### Assigned task
Please find the lines in the following records that hold "données", and copy them.

### Supplied entries
::::
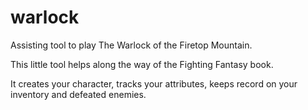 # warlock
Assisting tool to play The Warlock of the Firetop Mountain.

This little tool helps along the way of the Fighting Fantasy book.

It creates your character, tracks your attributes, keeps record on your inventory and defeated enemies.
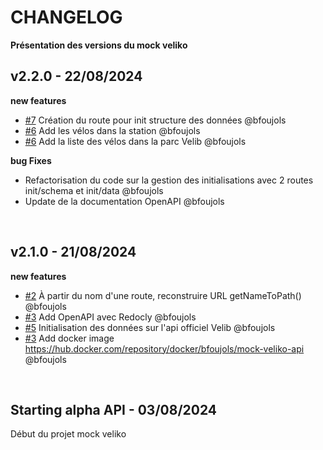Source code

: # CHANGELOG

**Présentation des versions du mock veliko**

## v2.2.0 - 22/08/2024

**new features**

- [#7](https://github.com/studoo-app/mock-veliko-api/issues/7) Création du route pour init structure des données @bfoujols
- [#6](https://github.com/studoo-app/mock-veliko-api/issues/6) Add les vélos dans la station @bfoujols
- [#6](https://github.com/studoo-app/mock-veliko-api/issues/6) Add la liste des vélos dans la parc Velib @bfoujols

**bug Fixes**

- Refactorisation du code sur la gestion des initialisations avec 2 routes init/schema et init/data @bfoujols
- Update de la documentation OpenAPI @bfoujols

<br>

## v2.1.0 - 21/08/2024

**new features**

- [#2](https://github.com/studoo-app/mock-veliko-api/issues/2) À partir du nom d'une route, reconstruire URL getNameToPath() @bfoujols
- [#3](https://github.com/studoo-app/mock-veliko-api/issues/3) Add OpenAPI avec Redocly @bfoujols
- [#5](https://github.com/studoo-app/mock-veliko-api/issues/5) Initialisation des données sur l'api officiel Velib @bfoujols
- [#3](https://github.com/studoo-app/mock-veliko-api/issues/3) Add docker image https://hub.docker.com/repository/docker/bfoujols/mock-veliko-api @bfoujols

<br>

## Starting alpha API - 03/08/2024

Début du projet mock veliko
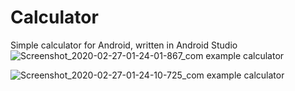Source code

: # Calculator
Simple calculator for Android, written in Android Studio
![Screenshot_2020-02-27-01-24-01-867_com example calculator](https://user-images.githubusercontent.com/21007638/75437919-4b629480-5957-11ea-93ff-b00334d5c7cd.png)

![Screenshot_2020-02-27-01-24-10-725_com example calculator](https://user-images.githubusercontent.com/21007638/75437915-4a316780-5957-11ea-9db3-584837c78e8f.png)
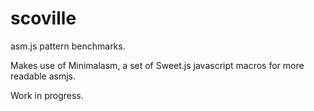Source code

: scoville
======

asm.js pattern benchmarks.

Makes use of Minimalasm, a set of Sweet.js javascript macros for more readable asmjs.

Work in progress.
::::
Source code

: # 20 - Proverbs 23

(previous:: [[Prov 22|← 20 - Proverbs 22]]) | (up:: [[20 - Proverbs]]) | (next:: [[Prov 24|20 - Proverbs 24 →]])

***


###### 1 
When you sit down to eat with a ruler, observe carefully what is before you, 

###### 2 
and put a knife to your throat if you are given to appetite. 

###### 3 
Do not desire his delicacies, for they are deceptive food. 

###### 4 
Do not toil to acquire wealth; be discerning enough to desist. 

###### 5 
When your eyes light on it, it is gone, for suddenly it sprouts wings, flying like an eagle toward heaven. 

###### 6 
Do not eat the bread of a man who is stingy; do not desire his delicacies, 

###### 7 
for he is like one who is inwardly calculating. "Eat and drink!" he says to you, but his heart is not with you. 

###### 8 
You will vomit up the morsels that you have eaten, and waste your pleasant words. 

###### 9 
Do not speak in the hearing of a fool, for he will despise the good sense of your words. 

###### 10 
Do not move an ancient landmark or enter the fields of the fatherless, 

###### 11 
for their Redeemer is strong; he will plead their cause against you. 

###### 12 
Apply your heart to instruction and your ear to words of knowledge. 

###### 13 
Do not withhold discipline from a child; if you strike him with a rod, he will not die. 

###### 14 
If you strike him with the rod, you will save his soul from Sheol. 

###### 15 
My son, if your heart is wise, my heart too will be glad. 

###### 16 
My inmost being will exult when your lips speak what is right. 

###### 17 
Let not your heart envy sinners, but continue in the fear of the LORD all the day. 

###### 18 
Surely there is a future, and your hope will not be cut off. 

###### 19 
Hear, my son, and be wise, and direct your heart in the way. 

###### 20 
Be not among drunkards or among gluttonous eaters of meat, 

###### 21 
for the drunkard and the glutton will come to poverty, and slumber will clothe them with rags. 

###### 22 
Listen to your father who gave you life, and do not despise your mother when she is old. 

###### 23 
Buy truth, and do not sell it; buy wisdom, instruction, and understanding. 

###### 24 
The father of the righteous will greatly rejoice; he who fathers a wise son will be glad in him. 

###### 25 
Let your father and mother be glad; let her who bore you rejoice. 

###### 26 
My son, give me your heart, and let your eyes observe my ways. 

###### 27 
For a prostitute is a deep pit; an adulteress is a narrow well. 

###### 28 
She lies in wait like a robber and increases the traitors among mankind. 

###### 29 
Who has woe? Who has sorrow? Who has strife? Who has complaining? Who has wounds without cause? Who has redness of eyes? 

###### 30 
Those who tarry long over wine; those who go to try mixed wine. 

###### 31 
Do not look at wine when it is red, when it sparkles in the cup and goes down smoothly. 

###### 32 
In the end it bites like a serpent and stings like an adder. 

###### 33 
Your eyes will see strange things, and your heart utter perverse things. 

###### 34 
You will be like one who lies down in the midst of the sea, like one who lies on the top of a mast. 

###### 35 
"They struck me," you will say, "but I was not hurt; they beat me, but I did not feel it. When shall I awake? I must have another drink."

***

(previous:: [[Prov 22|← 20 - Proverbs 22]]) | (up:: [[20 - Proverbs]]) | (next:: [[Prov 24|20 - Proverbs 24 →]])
::::
### Written response
- [#7](https://github.com/studoo-app/mock-veliko-api/issues/7) Création du route pour init structure des données @bfoujols
- [#5](https://github.com/studoo-app/mock-veliko-api/issues/5) Initialisation des données sur l'api officiel Velib @bfoujols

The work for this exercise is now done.